OK. We’ve got a complex restructuring, with a potential tax trigger hanging over a company in a distressed sector. Why am I wasting your time?? Because there is Value here. Shareholders sell what they can’t understand, particularly if the previous experience has been disappointing. If everyone “knows” the office building sector is going to be in the dumps forever, then this pessimistic outcome is likely already priced into the stocks. We can see this with the discounts to NAV. Most stocks in REIT-land are trading at or above NAV. As of March 15, the average Office building REIT, at a 6.4% discount. TZH trades at a 27% discount to NAV. Additionally, since TZH is paying the low dividend thru the end of 2002, the NAV will grow by another $2.
With the conversion to REIT status, and its incumbent mandatory payout of 90% of earnings, the 2003 dividend is scheduled to be in the $1..30-1.45 range. Using 1.38 on a $16 stock yields 8.6%, a significant premium to the 6.2% of comparable office reits.
The complexity issue will soon soften somewhat, with the Apr23rd s/h meeting, and early May scheduled close. US s/h’s will receive only the TRZ REIT shares; nice and clean. This should help erode the NAV disparity. Additionally, management has really guided down expectations, and this is reflected in the stock price. This may present an opportunity; for TZH may be able to negotiate a relatively small FIRPTA payout based on this low equity valuation, and thus remove the FIRPTA issue and the non-US shareholder restrictions. I just get the sense that this may be what management is doing, and successfully pulling this off would add $2-3 to the share price immediately.
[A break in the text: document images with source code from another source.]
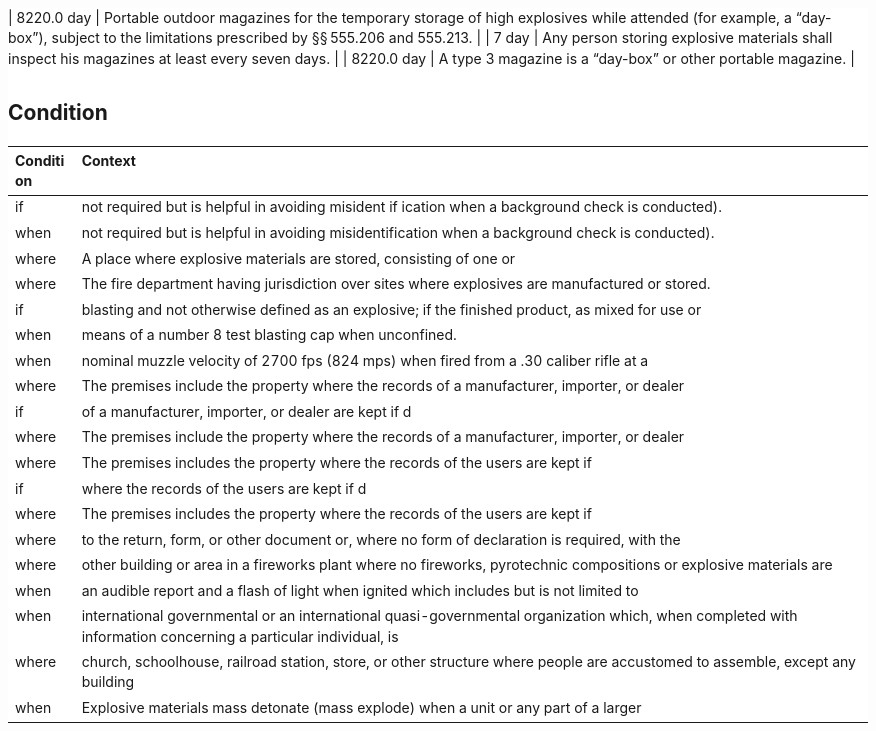 | 8220.0 day | Portable outdoor magazines for the temporary storage of high explosives while attended (for example, a &#8220;day-box&#8221;), subject to the limitations prescribed by &#167;&#167;&#8201;555.206 and 555.213.                                                                                                                                                                                                                                                                                                                                                                                                                                                                                             |
| 7 day      | Any person storing explosive materials shall inspect his magazines at least every seven days.                                                                                                                                                                                                                                                                                                                                                                                                                                                                                                                                                                                                               |
| 8220.0 day | A type 3 magazine is a &#8220;day-box&#8221; or other portable magazine.                                                                                                                                                                                                                                                                                                                                                                                                                                                                                                                                                                                                                                    |


## Condition

| Condition     | Context                                                                                                                                                      |
|:--------------|:-------------------------------------------------------------------------------------------------------------------------------------------------------------|
| if            | not required but is helpful in avoiding misident if ication when a background check is conducted).                                                           |
| when          | not required but is helpful in avoiding misidentification when  a background check is conducted).                                                            |
| where         | A place  where explosive materials are stored, consisting of one or                                                                                          |
| where         | The fire department having jurisdiction over sites  where  explosives are manufactured or stored.                                                            |
| if            | blasting and not otherwise defined as an explosive; if the finished product, as mixed for use or                                                             |
| when          | means of a number 8 test blasting cap when  unconfined.                                                                                                      |
| when          | nominal muzzle velocity of 2700 fps (824 mps) when fired from a .30 caliber rifle at a                                                                       |
| where         | The premises include the property  where the records of a manufacturer, importer, or dealer                                                                  |
| if            | of a manufacturer, importer, or dealer are kept if  d                                                                                                        |
| where         | The premises include the property  where the records of a manufacturer, importer, or dealer                                                                  |
| where         | The premises includes the property  where the records of the users are kept if                                                                               |
| if            | where the records of the users are kept if  d                                                                                                                |
| where         | The premises includes the property  where the records of the users are kept if                                                                               |
| where         | to the return, form, or other document or, where no form of declaration is required, with the                                                                |
| where         | other building or area in a fireworks plant where no fireworks, pyrotechnic compositions or explosive materials are                                          |
| when          | an audible report and a flash of light when ignited which includes but is not limited to                                                                     |
| when          | international governmental or an international quasi-governmental organization which, when completed with information concerning a particular individual, is |
| where         | church, schoolhouse, railroad station, store, or other structure where people are accustomed to assemble, except any building                                |
| when          | Explosive materials mass detonate (mass explode)  when a unit or any part of a larger                                                                        |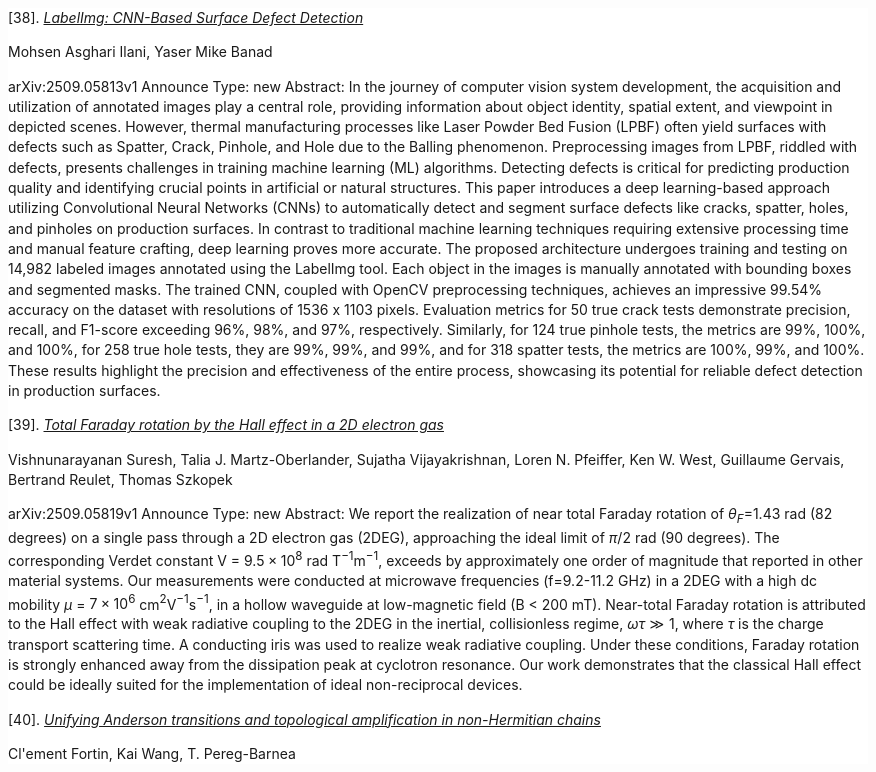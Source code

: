 

[38]. [*LabelImg: CNN-Based Surface Defect Detection*](https://arxiv.org/abs/2509.05813 "LabelImg: CNN-Based Surface Defect Detection")

Mohsen Asghari Ilani, Yaser Mike Banad

arXiv:2509.05813v1 Announce Type: new 
Abstract: In the journey of computer vision system development, the acquisition and utilization of annotated images play a central role, providing information about object identity, spatial extent, and viewpoint in depicted scenes. However, thermal manufacturing processes like Laser Powder Bed Fusion (LPBF) often yield surfaces with defects such as Spatter, Crack, Pinhole, and Hole due to the Balling phenomenon. Preprocessing images from LPBF, riddled with defects, presents challenges in training machine learning (ML) algorithms. Detecting defects is critical for predicting production quality and identifying crucial points in artificial or natural structures. This paper introduces a deep learning-based approach utilizing Convolutional Neural Networks (CNNs) to automatically detect and segment surface defects like cracks, spatter, holes, and pinholes on production surfaces. In contrast to traditional machine learning techniques requiring extensive processing time and manual feature crafting, deep learning proves more accurate. The proposed architecture undergoes training and testing on 14,982 labeled images annotated using the LabelImg tool. Each object in the images is manually annotated with bounding boxes and segmented masks. The trained CNN, coupled with OpenCV preprocessing techniques, achieves an impressive 99.54% accuracy on the dataset with resolutions of 1536 x 1103 pixels. Evaluation metrics for 50 true crack tests demonstrate precision, recall, and F1-score exceeding 96%, 98%, and 97%, respectively. Similarly, for 124 true pinhole tests, the metrics are 99%, 100%, and 100%, for 258 true hole tests, they are 99%, 99%, and 99%, and for 318 spatter tests, the metrics are 100%, 99%, and 100%. These results highlight the precision and effectiveness of the entire process, showcasing its potential for reliable defect detection in production surfaces.



[39]. [*Total Faraday rotation by the Hall effect in a 2D electron gas*](https://arxiv.org/abs/2509.05819 "Total Faraday rotation by the Hall effect in a 2D electron gas")

Vishnunarayanan Suresh, Talia J. Martz-Oberlander, Sujatha Vijayakrishnan, Loren N. Pfeiffer, Ken W. West, Guillaume Gervais, Bertrand Reulet, Thomas Szkopek

arXiv:2509.05819v1 Announce Type: new 
Abstract: We report the realization of near total Faraday rotation of $\theta_F$=1.43 rad (82 degrees) on a single pass through a 2D electron gas (2DEG), approaching the ideal limit of $\pi/2$ rad (90 degrees). The corresponding Verdet constant V = $9.5\times10^{8}$ rad T$^{-1}$m$^{-1}$, exceeds by approximately one order of magnitude that reported in other material systems. Our measurements were conducted at microwave frequencies (f=9.2-11.2 GHz) in a 2DEG with a high dc mobility $\mu$ = $7\times10^6$ cm$^2$V$^{-1}$s$^{-1}$, in a hollow waveguide at low-magnetic field (B < 200 mT). Near-total Faraday rotation is attributed to the Hall effect with weak radiative coupling to the 2DEG in the inertial, collisionless regime, $\omega \tau \gg 1$, where $\tau$ is the charge transport scattering time. A conducting iris was used to realize weak radiative coupling. Under these conditions, Faraday rotation is strongly enhanced away from the dissipation peak at cyclotron resonance. Our work demonstrates that the classical Hall effect could be ideally suited for the implementation of ideal non-reciprocal devices.



[40]. [*Unifying Anderson transitions and topological amplification in non-Hermitian chains*](https://arxiv.org/abs/2509.05842 "Unifying Anderson transitions and topological amplification in non-Hermitian chains")

Cl\'ement Fortin, Kai Wang, T. Pereg-Barnea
Lastly, there has been a steady movement of investment into REIT’s. This has been the result of a movement out of equities, and consolidation in the REIT industry. This consolidation has provided more professional ethical management, and larger liquid entities in which pension funds etc can put large amounts of capital to work easily. TZH REIT should be one of these vehicles, and will likely get included in several REIT indices, resulting in passive buy-and-hold investors.
Catalyst
Impending Reorganization, scheduled to be implemented around May 8th.